Long running tasks in TEP EventHandlers

Hello Experts!

We have a use case where one of our TEP, in response to single event, depending on the number of clients, might have signifficantly more work to do than other TEPs in the system.

Due to too short claim timeout, before the TEP completed processing, some other node has stolen an ownership over a segment, causing the processor to fail when commiting the processing. Very soon we realized that all TEP were doing exaclty the same job, and none of them was able to update a tracking token at the end of processing. Default 10 seconds of token claim timeout wasn’t sufficient and we extended it to 30 seconds for now, knowing that this won’t be enough shortly.

The claim timeout is set on a TokenStore, globally for all TEPs in the service. Drawback is that even for “the fastest” TEPs, in case of failure, another node will hand over the job after exiration of the timout valid for “the slowest” TEP.

We are looking for a way to extend token claim during processing of an event, so the claimTimeout can be kept relatively short and we can ensure the ownership of the segment won’t change until the processor completes the processing.

Does it sound like a valid approach? How can we achieve this in Axon? Maybe you have some other recommndations on how to deal with this kind of use cases.

Thanks,
Tomasz

The first thing that makes me curious is how come event handling takes over 30 seconds?
Is this due to a high configured batch size? Or is the event handling operation simply taking so long?

With that said, let me react to some of your sentences:

The claim timeout is set on a TokenStore, globally for all TEPs in the service.

By default, this is indeed the case. The EventProcessingConfigurer, however allows you to configure a TokenStore per StreamingEventProcessor instance. You would use the EventProcessingConfigurer#registerTokenStore(String, Function<Configuration, TokenStore>) for this, by the way.

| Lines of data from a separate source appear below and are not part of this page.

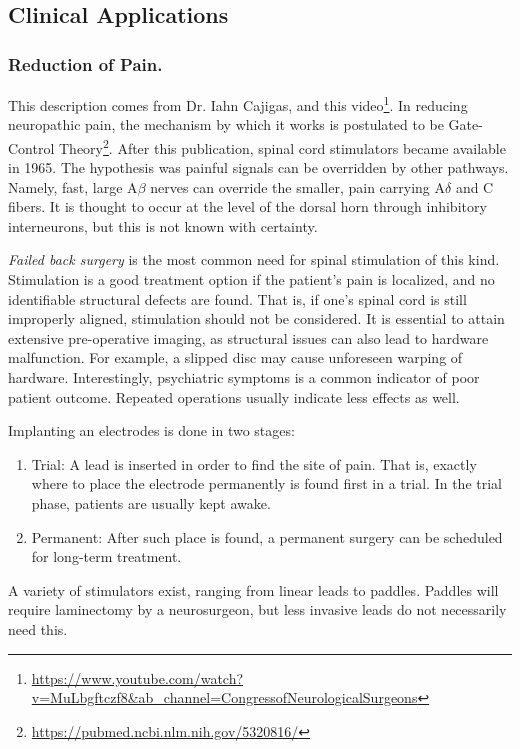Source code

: \documentclass[12pt]{report}
\begin{document}
\subsection{Clinical Applications}

\subsubsection{Reduction of Pain.}
This description comes from Dr. Iahn Cajigas, and this video\footnote{\url{https://www.youtube.com/watch?v=MuLbgftczf8\&ab_channel=CongressofNeurologicalSurgeons}}. In reducing neuropathic pain, the mechanism by which it works is postulated to be Gate-Control Theory\footnote{\url{https://pubmed.ncbi.nlm.nih.gov/5320816/}}. After this publication, spinal cord stimulators became available in 1965. The hypothesis was painful signals can be overridden by other pathways. Namely, fast, large A$\beta$ nerves can override the smaller, pain carrying A$\delta$ and C fibers. It is thought to occur at the level of the dorsal horn through inhibitory interneurons, but this is not known with certainty.\newline

\textit{Failed back surgery} is the most common need for spinal stimulation of this kind. Stimulation is a good treatment option if the patient's pain is localized, and no identifiable structural defects are found. That is, if one's spinal cord is still improperly aligned, stimulation should not be considered. It is essential to attain extensive pre-operative imaging, as structural issues can also lead to hardware malfunction. For example, a slipped disc may cause unforeseen warping of hardware. Interestingly, psychiatric symptoms is a common indicator of poor patient outcome. Repeated operations usually indicate less effects as well.\newline

Implanting an electrodes is done in two stages:
\begin{enumerate}
    \item Trial: A lead is inserted in order to find the site of pain. That is, exactly where to place the electrode permanently is found first in a trial. In the trial phase, patients are usually kept awake. 
    \item Permanent: After such place is found, a permanent surgery can be scheduled for long-term treatment. 
\end{enumerate}

A variety of stimulators exist, ranging from linear leads to paddles. Paddles will require laminectomy by a neurosurgeon, but less invasive leads do not necessarily need this.\newline
\end{document}
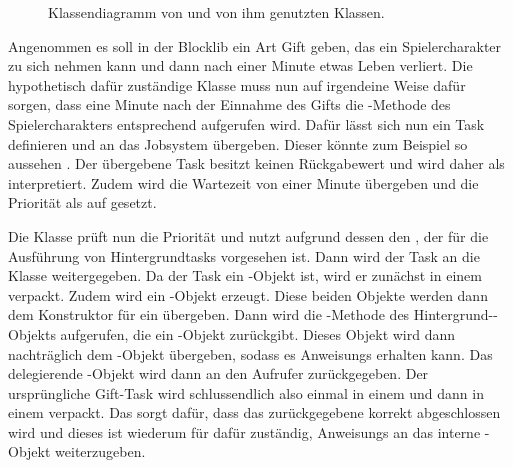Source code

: \begin{figure}
	\centering
	
	\caption{Klassendiagramm von  und von ihm genutzten Klassen.}\label{fig:wrapper}
\end{figure}

\begin{leftrule}
	Angenommen es soll in der Blocklib ein Art Gift geben, das ein Spielercharakter zu sich nehmen kann und dann nach einer Minute etwas Leben verliert. Die hypothetisch dafür zuständige Klasse muss nun auf irgendeine Weise dafür sorgen, dass eine Minute nach der Einnahme des Gifts die -Methode des Spielercharakters entsprechend aufgerufen wird. Dafür lässt sich nun ein Task definieren und an das Jobsystem übergeben. Dieser könnte zum Beispiel so aussehen . Der übergebene Task besitzt keinen Rückgabewert und wird daher als  interpretiert. Zudem wird die Wartezeit von einer Minute übergeben und die Priorität als auf  gesetzt.

	Die Klasse  prüft nun die Priorität und nutzt aufgrund dessen den , der für die Ausführung von Hintergrundtasks vorgesehen ist. Dann wird der Task an die Klasse  weitergegeben. Da der Task ein -Objekt ist, wird er zunächst in einem  verpackt. Zudem wird ein -Objekt erzeugt. Diese beiden Objekte werden dann dem Konstruktor für ein  übergeben. Dann wird die -Methode des Hintergrund--Objekts aufgerufen, die ein -Objekt zurückgibt. Dieses Objekt wird dann nachträglich dem -Objekt übergeben, sodass es \glspl{Anweisung} erhalten kann. Das delegierende -Objekt wird dann an den Aufrufer zurückgegeben. Der ursprüngliche Gift-Task wird schlussendlich also einmal in einem  und dann in einem  verpackt. Das  sorgt dafür, dass das zurückgegebene  korrekt abgeschlossen wird und dieses ist wiederum für dafür zuständig, \glspl{Anweisung} an das interne -Objekt weiterzugeben.
\end{leftrule}

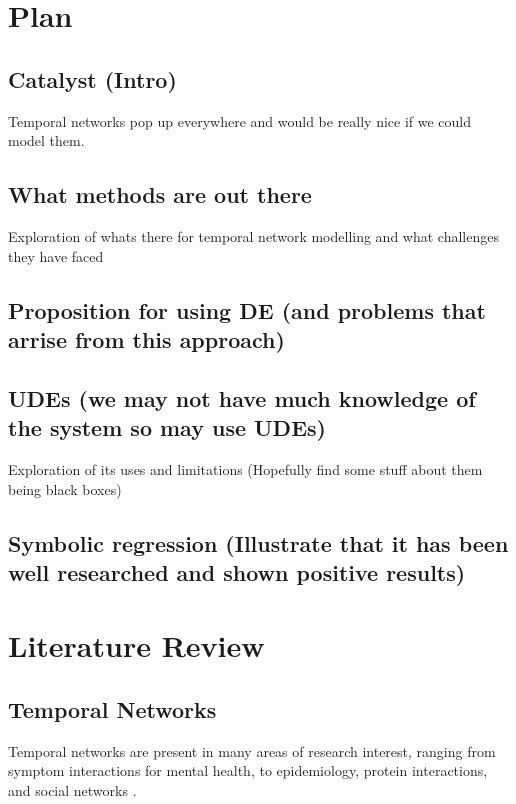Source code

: \documentclass[12pt]{amsart}
\begin{document}
    
\section{Plan}
    \subsection{Catalyst (Intro)}
        Temporal networks pop up everywhere and would be really nice if we could model them.


    \subsection{What methods are out there}
        Exploration of whats there for temporal network modelling and what challenges they have faced



    
    \subsection{Proposition for using DE (and problems that arrise from this approach)}



    \subsection{UDEs (we may not have much knowledge of the system so may use UDEs)}
        Exploration of its uses and limitations
        (Hopefully find some stuff about them being black boxes)

    \subsection{Symbolic regression (Illustrate that it has been well researched and shown positive results)}

    

\section{Literature Review}

\subsection{Temporal Networks}
    Temporal networks are present in many areas of research interest, ranging from symptom interactions for mental health, to epidemiology, protein interactions, and social networks \cite{jordan2020current,contreras2020temporal,lucas2021inferring,jin2009identifying,masuda2013predicting,moinet2015burstiness,hanneke2010discrete}. 
    
\end{document}
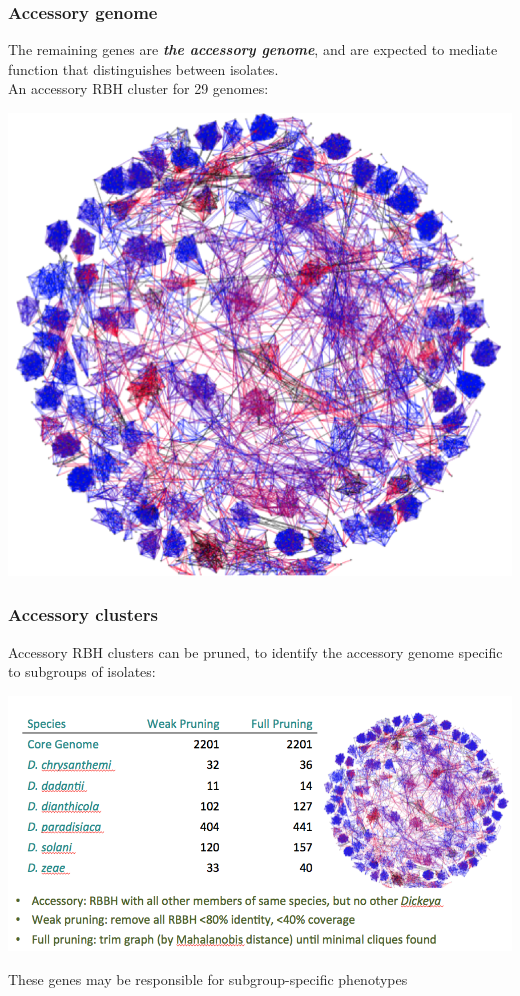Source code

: \begin{frame}
  \frametitle{Accessory genome}
  \textcolor{hutton_green}{The remaining genes are \textbf{\textit{the accessory genome}}, and are expected to mediate function that distinguishes between isolates.}\\[0.2cm]
  An accessory RBH cluster for 29 genomes:
  \begin{center}
      \includegraphics[height=0.5\textheight]{images/accessory_cluster} 
  \end{center}
\end{frame}

\begin{frame}
  \frametitle{Accessory clusters}
  Accessory RBH clusters can be pruned, to identify the accessory genome specific to subgroups of isolates:
  \begin{center}
      \includegraphics[height=0.55\textheight]{images/dickeya_accessory} 
  \end{center}
  \textcolor{hutton_green}{These genes may be responsible for subgroup-specific phenotypes}
\end{frame}

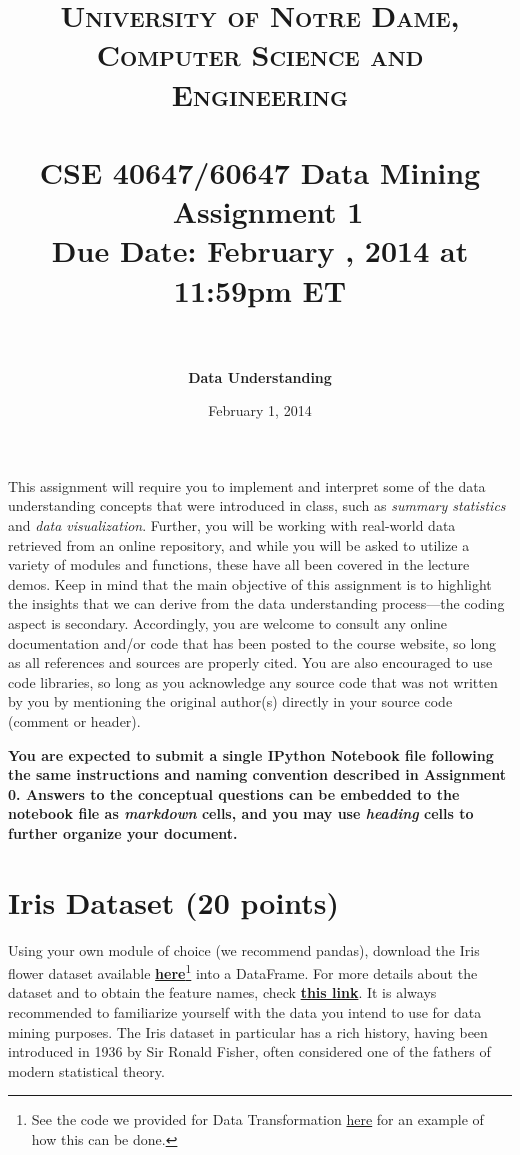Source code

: \documentclass[paper=a4, fontsize=11pt]{scrartcl} %
\title{	
\normalfont \normalsize
\textsc{University of Notre Dame, Computer Science and Engineering} \\ [25pt] %
\horrule{0.5pt} \\[0.4cm] %
\huge CSE 40647/60647  Data Mining \textemdash~Assignment 1\\Due Date: February \nth{10}, 2014 at 11:59pm ET \\ %
\horrule{2pt} \\[0.5cm] %
}
\author{\textbf{Data Understanding}} %
\date{\normalsize{February 1, 2014}} %
\numberwithin{equation}{section} %
\numberwithin{figure}{section} %
\numberwithin{table}{section} %
\begin{document}
\maketitle %


This assignment will require you to implement and interpret some of the data understanding concepts that were introduced in class, such as \textit{summary statistics} and \textit{data visualization}. Further, you will be working with real-world data retrieved from an online repository, and while you will be asked to utilize a variety of modules and functions, these have all been covered in the lecture demos. Keep in mind that the main objective of this assignment is to highlight the insights that we can derive from the data understanding process---the coding aspect is secondary. Accordingly, you are welcome to consult any online documentation and/or code that has been posted to the course website, so long as all references and sources are properly cited. You are also encouraged to use code libraries, so long as you acknowledge any source code that was not written by you by mentioning the original author(s) directly in your source code (comment or header).
\linebreak
\vspace{1pt}

\textbf{You are expected to submit a single IPython Notebook file following the same instructions and naming convention described in Assignment 0. Answers to the conceptual questions can be embedded to the notebook file as \textit{markdown} cells, and you may use \textit{heading} cells to further organize your document.}

\section{Iris Dataset (20 points)}

Using your own module of choice (we recommend pandas), download the Iris flower dataset available \textbf{\href{http://archive.ics.uci.edu/ml/machine-learning-databases/iris/iris.data}{here}}\footnote{See the code we provided for Data Transformation \href{http://nbviewer.ipython.org/github/cse40647/cse40647/blob/sp.14/07\%20-\%20Data\%20Transformation.ipynb}{here} for an example of how this can be done.} into a DataFrame. For more details about the dataset and to obtain the feature names, check \textbf{\href{http://archive.ics.uci.edu/ml/datasets/Iris}{this link}}. It is always recommended to familiarize yourself with the data you intend to use for data mining purposes. The Iris dataset in particular has a rich history, having been introduced in 1936 by Sir Ronald Fisher, often considered one of the fathers of modern statistical theory.
\end{document}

We are looking for a way to extend token claim during processing of an event, so the claimTimeout can be kept relatively short and we can ensure the ownership of the segment won’t change until the processor completes the processing.

I do not think this is straightforward right now. You wouldn’t use the TrackingToken but the segmentId paired with the TrackingToken to extend the claim. You can see this on the TokenStore#extendClaim(String processorName, int segment) method. Furthermore, although the segmentId is stored, it’s not shared in your event handler. So although you can wire the TrackingToken (to spot the event’s position, for example), getting the segment identifier out of it is rather tricky.

Having said that, I’d rather recommend the following.
First, I would try to isolate the Event Handling Component from the long-running event handling task. You can configure a dedicated StreamingEventProcessor (both the Tracking and Pooled Streaming Event Processor should be fine here) for this specific component. Further, you can configure a specific TokenStore for this single StreamingEventProcessor, which has the extended claim timeout.

As a side note, I would like to share that we are considering moving the extended claim timeout from the TokenStore to the Streaming Processor. However, as far as I can tell right now, that’s a breaking change. As such, it will not be introduced in Axon 4.x, but in Axon 5.